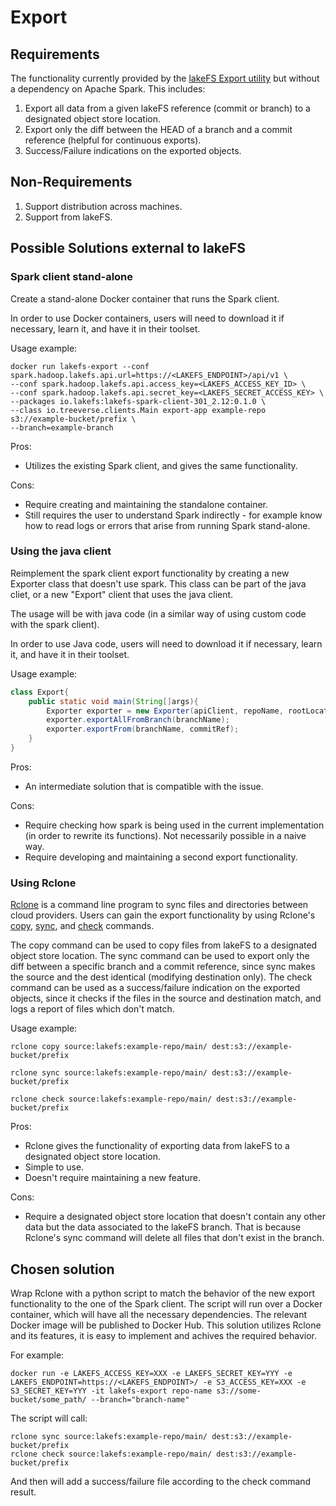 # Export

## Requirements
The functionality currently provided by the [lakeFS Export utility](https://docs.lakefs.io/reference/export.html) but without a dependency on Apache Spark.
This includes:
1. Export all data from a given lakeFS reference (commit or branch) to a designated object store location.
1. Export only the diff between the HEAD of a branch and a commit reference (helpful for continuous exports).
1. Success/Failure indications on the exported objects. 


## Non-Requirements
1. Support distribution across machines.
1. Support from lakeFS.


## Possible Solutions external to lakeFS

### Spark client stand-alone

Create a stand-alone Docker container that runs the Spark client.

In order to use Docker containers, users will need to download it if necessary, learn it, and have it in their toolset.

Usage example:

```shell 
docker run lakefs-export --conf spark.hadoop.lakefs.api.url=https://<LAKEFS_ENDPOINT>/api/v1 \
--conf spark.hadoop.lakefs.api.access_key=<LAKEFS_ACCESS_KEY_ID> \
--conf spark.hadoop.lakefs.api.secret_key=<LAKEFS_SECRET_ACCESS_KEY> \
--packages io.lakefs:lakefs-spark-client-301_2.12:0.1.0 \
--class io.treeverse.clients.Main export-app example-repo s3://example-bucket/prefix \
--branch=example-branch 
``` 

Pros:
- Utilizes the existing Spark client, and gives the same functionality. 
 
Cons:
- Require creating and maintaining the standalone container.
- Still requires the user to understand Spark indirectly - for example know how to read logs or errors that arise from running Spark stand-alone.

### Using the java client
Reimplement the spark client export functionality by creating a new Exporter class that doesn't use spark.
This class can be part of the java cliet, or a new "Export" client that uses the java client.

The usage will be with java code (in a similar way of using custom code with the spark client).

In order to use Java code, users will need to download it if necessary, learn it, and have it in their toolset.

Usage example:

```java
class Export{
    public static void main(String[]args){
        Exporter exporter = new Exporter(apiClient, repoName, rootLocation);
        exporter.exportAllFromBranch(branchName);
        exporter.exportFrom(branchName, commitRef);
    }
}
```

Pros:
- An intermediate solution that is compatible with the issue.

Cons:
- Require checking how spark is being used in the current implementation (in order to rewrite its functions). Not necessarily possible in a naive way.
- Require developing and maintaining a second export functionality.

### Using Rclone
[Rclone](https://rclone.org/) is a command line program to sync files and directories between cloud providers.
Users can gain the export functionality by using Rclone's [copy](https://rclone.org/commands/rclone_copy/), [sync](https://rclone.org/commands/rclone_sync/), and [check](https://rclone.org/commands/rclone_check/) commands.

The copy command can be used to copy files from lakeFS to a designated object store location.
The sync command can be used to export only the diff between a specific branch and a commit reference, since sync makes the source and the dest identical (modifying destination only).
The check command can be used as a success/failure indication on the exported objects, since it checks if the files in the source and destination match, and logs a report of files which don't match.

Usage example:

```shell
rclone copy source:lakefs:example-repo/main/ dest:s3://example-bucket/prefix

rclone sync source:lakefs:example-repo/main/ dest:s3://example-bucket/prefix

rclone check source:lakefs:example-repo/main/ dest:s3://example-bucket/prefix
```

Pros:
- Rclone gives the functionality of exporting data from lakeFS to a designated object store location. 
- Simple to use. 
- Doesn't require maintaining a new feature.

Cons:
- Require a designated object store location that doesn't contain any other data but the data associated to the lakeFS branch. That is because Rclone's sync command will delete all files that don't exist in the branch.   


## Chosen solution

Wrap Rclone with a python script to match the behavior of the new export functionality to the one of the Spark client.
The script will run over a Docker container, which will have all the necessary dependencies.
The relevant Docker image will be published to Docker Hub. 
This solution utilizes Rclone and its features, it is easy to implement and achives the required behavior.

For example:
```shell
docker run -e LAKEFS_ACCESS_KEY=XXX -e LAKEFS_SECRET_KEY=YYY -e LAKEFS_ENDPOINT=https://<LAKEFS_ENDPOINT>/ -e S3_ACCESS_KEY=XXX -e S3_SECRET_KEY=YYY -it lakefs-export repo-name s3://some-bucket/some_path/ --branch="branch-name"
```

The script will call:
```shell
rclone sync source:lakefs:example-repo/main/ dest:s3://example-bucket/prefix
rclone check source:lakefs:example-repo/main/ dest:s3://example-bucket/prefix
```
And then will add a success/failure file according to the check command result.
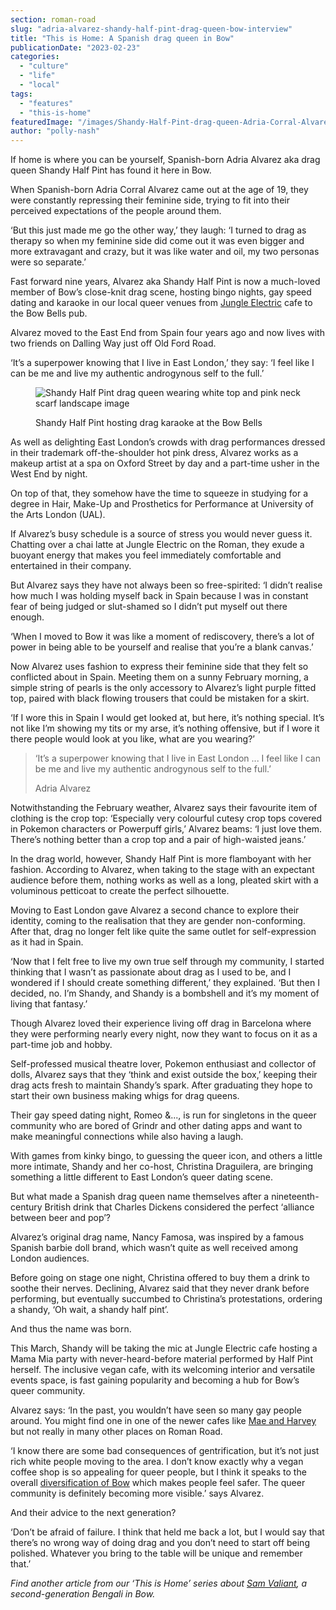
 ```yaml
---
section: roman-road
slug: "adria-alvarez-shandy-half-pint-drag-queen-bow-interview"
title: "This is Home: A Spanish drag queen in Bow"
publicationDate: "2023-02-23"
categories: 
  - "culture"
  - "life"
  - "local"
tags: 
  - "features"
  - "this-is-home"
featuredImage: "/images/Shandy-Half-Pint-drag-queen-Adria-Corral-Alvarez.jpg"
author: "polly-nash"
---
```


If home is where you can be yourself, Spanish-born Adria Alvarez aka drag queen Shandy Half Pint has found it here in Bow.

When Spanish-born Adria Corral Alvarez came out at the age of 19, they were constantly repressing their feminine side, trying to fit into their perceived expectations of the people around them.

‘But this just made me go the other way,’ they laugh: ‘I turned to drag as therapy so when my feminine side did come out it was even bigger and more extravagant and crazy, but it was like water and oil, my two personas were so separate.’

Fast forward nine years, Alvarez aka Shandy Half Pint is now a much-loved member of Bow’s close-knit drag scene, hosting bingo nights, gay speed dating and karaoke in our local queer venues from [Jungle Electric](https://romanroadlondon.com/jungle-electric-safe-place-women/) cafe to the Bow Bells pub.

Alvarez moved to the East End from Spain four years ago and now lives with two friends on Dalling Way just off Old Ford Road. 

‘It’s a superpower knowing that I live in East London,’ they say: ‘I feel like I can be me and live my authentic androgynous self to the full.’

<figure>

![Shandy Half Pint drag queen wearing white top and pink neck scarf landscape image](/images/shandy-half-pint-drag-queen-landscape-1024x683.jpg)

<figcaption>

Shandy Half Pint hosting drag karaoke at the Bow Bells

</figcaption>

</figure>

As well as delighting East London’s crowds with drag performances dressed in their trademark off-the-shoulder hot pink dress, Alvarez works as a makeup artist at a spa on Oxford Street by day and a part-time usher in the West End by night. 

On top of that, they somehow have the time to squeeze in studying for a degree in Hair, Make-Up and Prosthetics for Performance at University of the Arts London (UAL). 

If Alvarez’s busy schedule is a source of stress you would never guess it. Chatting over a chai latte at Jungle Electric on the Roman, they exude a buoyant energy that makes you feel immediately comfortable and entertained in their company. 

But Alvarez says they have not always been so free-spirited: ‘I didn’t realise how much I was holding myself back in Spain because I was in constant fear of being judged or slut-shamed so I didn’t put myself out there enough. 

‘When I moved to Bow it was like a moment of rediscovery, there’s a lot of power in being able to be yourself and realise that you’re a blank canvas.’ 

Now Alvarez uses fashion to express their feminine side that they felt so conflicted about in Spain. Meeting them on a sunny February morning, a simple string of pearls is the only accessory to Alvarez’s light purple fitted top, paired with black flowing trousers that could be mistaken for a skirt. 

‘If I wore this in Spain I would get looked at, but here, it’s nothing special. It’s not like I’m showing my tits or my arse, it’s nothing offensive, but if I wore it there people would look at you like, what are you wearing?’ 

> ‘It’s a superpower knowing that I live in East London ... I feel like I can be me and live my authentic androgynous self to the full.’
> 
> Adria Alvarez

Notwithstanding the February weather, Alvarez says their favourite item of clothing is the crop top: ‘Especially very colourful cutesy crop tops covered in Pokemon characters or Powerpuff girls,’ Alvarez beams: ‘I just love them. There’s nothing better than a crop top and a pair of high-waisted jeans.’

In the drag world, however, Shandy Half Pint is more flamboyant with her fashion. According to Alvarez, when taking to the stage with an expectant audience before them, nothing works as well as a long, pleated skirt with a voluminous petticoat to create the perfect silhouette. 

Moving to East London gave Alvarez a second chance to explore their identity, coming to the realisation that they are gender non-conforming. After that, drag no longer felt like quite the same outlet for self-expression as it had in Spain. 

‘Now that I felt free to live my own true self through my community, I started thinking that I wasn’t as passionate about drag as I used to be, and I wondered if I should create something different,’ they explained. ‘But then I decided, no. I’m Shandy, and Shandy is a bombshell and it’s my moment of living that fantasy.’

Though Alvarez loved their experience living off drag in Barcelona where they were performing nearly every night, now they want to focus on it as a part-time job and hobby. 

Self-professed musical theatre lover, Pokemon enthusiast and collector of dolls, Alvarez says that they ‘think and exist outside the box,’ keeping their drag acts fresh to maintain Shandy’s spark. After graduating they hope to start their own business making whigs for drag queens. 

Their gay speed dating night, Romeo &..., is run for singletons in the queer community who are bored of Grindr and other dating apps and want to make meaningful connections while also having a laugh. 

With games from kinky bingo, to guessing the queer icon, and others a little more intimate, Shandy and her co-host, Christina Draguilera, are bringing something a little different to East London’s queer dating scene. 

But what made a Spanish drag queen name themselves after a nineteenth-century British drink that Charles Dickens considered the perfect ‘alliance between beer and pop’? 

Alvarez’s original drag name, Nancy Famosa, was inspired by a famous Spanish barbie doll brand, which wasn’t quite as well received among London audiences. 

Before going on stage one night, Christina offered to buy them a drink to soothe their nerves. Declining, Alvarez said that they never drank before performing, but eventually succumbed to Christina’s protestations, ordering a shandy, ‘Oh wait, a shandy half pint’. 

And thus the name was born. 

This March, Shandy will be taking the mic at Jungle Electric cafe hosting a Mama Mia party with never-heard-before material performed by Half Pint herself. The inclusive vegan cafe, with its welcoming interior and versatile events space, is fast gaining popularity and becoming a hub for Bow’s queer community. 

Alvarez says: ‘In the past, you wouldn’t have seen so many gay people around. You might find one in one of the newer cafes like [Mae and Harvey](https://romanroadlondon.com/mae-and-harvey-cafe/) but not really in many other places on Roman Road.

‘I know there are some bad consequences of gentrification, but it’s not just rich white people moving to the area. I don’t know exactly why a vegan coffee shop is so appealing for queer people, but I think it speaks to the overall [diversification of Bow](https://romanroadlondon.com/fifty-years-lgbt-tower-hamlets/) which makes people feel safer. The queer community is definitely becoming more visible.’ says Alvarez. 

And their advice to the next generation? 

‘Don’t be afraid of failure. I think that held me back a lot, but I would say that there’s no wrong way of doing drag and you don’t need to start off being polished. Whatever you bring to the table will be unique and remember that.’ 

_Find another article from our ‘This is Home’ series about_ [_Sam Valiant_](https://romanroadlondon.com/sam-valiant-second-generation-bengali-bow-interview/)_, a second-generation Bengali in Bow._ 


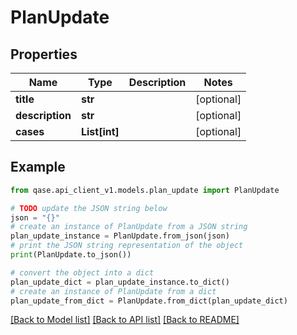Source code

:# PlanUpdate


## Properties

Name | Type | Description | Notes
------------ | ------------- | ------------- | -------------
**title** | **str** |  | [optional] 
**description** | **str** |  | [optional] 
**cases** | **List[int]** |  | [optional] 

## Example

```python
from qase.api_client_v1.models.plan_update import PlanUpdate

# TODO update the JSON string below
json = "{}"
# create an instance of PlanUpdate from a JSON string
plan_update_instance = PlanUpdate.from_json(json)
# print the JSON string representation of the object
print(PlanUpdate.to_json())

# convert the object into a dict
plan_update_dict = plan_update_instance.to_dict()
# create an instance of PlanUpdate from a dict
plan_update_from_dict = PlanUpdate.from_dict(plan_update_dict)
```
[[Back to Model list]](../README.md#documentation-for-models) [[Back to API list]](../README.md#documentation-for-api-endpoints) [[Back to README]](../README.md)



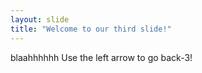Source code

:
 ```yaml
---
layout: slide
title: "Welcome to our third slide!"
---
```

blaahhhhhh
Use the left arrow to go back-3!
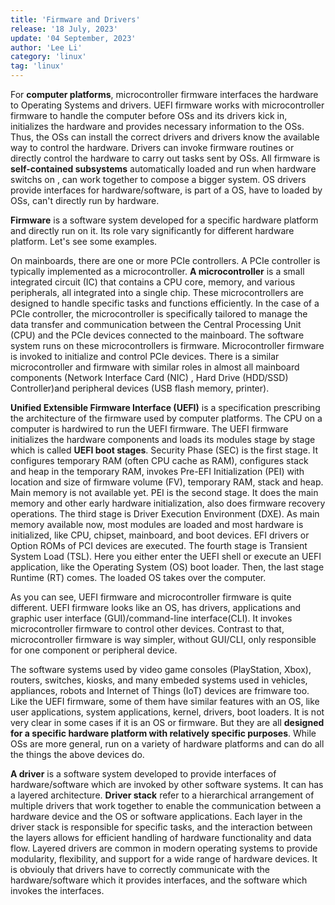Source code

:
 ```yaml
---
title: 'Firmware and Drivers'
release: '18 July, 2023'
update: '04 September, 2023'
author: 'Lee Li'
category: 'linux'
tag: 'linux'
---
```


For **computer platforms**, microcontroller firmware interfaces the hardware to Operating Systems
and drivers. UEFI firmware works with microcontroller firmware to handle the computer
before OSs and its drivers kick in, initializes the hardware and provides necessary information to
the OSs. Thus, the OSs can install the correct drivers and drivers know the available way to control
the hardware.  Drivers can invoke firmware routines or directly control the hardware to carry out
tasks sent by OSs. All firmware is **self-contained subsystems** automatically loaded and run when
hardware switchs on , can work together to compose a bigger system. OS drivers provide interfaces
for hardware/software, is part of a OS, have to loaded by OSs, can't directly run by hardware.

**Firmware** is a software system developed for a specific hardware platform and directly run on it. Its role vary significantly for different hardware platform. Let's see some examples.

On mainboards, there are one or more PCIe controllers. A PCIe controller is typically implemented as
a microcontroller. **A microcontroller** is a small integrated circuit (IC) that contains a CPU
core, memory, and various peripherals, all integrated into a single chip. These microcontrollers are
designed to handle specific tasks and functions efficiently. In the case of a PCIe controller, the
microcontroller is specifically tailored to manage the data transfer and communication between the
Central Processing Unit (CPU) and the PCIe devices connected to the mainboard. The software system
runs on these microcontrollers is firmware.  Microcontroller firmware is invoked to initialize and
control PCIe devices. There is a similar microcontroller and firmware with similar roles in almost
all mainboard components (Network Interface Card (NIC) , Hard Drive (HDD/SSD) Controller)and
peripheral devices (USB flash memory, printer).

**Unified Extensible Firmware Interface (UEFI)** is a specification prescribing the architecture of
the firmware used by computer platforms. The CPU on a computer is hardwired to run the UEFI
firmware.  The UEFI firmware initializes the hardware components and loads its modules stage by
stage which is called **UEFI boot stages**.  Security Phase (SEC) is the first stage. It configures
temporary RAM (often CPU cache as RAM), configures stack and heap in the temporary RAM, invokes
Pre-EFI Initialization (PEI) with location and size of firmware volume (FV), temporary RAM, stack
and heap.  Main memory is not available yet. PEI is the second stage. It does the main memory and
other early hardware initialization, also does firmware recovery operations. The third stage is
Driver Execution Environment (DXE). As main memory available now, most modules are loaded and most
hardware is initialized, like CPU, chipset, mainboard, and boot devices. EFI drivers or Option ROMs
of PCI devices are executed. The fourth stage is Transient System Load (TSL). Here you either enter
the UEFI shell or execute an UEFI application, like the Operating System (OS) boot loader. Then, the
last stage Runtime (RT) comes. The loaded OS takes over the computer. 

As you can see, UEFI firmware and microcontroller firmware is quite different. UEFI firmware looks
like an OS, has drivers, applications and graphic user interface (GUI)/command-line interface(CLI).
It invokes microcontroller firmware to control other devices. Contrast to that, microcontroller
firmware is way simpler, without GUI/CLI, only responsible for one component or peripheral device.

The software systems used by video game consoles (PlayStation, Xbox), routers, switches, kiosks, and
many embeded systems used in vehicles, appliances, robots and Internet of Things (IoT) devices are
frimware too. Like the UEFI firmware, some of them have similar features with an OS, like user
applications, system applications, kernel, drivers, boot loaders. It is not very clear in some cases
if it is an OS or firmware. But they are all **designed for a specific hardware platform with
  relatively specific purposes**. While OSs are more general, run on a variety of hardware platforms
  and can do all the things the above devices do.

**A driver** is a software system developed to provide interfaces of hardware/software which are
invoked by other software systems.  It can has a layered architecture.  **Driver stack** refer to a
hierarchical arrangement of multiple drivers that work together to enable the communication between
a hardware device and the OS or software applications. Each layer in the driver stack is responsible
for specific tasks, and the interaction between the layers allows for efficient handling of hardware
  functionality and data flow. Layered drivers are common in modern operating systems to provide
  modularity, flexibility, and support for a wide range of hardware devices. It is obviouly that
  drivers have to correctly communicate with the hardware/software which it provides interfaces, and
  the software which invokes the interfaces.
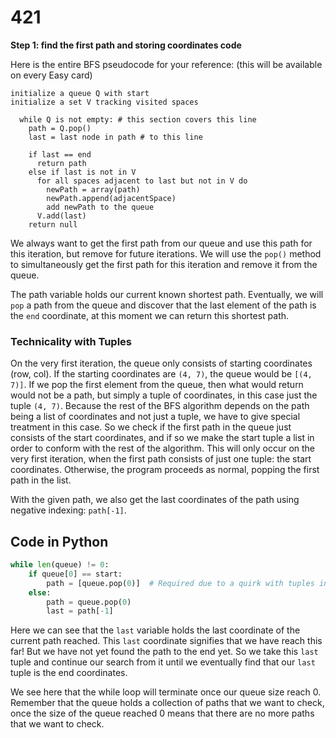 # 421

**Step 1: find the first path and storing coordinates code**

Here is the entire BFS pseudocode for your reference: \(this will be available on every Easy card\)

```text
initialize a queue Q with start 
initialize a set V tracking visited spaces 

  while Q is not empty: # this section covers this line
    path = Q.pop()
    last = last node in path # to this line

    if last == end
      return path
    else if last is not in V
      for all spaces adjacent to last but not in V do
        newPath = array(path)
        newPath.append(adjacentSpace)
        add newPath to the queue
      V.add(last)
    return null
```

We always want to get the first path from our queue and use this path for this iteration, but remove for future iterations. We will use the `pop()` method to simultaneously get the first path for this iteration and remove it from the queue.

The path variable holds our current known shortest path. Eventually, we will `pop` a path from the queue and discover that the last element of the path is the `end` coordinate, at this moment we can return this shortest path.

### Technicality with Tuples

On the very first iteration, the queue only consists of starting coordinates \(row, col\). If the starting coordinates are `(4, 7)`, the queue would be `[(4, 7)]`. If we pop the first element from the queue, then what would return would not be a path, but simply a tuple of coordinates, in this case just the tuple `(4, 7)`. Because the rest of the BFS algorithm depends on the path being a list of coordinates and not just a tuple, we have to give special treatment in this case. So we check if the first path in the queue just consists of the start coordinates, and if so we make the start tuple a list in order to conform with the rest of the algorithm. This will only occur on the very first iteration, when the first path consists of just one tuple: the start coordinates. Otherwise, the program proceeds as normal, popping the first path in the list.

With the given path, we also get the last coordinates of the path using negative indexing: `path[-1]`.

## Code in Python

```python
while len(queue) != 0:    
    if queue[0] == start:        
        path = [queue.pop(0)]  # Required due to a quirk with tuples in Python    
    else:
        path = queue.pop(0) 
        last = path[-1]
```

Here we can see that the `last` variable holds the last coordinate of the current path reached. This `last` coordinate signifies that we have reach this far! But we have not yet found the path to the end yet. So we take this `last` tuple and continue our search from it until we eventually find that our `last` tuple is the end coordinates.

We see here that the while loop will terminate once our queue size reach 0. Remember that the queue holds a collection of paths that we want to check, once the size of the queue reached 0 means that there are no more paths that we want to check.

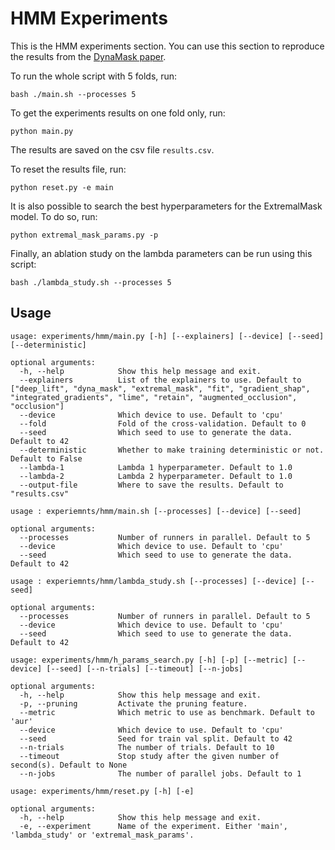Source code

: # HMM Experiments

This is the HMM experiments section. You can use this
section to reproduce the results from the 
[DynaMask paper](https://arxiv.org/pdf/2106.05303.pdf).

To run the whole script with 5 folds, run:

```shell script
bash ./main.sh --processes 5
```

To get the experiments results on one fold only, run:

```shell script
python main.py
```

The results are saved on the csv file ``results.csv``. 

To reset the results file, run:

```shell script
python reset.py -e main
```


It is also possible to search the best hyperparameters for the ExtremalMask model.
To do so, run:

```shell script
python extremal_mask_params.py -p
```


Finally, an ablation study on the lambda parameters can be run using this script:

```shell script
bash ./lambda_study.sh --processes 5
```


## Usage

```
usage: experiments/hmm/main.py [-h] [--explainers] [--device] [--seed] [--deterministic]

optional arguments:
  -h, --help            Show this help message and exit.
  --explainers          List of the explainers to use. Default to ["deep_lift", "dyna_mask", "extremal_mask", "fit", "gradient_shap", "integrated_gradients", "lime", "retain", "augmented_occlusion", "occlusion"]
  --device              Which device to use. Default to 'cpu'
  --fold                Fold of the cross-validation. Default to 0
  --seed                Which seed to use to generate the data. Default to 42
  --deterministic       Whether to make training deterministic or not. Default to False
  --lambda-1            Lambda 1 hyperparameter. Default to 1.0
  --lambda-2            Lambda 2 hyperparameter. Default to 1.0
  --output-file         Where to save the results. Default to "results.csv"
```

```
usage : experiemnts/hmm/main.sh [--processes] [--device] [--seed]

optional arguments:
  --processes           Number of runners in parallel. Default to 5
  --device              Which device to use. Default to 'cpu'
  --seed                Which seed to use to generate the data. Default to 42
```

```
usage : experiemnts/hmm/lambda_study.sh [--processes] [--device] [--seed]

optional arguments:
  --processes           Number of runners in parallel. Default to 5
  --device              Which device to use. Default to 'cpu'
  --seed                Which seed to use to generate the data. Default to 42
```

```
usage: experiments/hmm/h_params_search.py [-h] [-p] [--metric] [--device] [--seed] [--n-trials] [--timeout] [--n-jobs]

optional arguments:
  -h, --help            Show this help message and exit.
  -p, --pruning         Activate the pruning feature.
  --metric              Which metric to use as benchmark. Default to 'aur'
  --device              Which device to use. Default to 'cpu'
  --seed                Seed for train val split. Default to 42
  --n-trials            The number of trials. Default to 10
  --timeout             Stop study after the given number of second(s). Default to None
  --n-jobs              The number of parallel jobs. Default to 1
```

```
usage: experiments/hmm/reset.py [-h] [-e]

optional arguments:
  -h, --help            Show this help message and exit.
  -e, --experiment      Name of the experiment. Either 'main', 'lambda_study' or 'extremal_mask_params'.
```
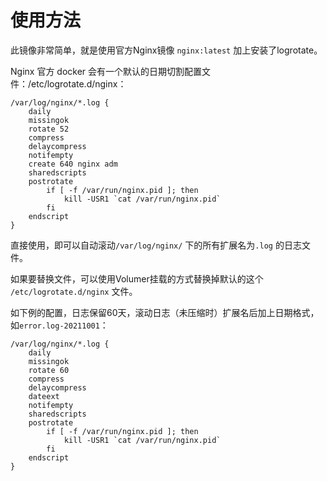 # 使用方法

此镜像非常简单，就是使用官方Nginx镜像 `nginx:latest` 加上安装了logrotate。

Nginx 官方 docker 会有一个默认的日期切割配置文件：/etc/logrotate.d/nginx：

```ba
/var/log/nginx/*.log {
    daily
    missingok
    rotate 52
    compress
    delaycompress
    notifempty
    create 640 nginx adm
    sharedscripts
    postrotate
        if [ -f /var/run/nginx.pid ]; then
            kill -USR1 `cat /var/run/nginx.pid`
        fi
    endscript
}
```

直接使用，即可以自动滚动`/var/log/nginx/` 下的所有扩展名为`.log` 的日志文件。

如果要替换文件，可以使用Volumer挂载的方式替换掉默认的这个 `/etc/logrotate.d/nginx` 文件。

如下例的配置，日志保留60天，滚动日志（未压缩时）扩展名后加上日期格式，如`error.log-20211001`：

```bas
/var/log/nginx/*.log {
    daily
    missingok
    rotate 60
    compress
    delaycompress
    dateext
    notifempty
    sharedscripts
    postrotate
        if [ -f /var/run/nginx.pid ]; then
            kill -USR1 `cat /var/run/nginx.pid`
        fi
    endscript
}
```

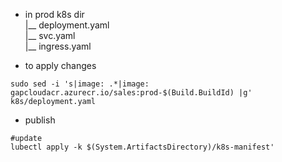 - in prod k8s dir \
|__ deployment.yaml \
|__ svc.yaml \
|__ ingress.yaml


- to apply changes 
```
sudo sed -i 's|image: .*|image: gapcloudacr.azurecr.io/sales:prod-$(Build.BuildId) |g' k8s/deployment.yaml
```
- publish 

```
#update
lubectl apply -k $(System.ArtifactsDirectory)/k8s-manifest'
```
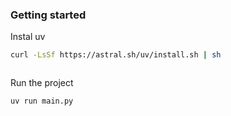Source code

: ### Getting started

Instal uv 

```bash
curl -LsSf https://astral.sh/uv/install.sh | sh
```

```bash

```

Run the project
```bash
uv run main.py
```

★ ★ ★ ★

■ **THE TASK**
Within the listing above, the range opens at the line with "stage which is" and closes at the line with "other early hardware". Reproduce exactly the lines of that range, including both ends.

■ **EXERCISE OUTPUT**
stage which is called **UEFI boot stages**.  Security Phase (SEC) is the first stage. It configures
temporary RAM (often CPU cache as RAM), configures stack and heap in the temporary RAM, invokes
Pre-EFI Initialization (PEI) with location and size of firmware volume (FV), temporary RAM, stack
and heap.  Main memory is not available yet. PEI is the second stage. It does the main memory and
other early hardware initialization, also does firmware recovery operations. The third stage is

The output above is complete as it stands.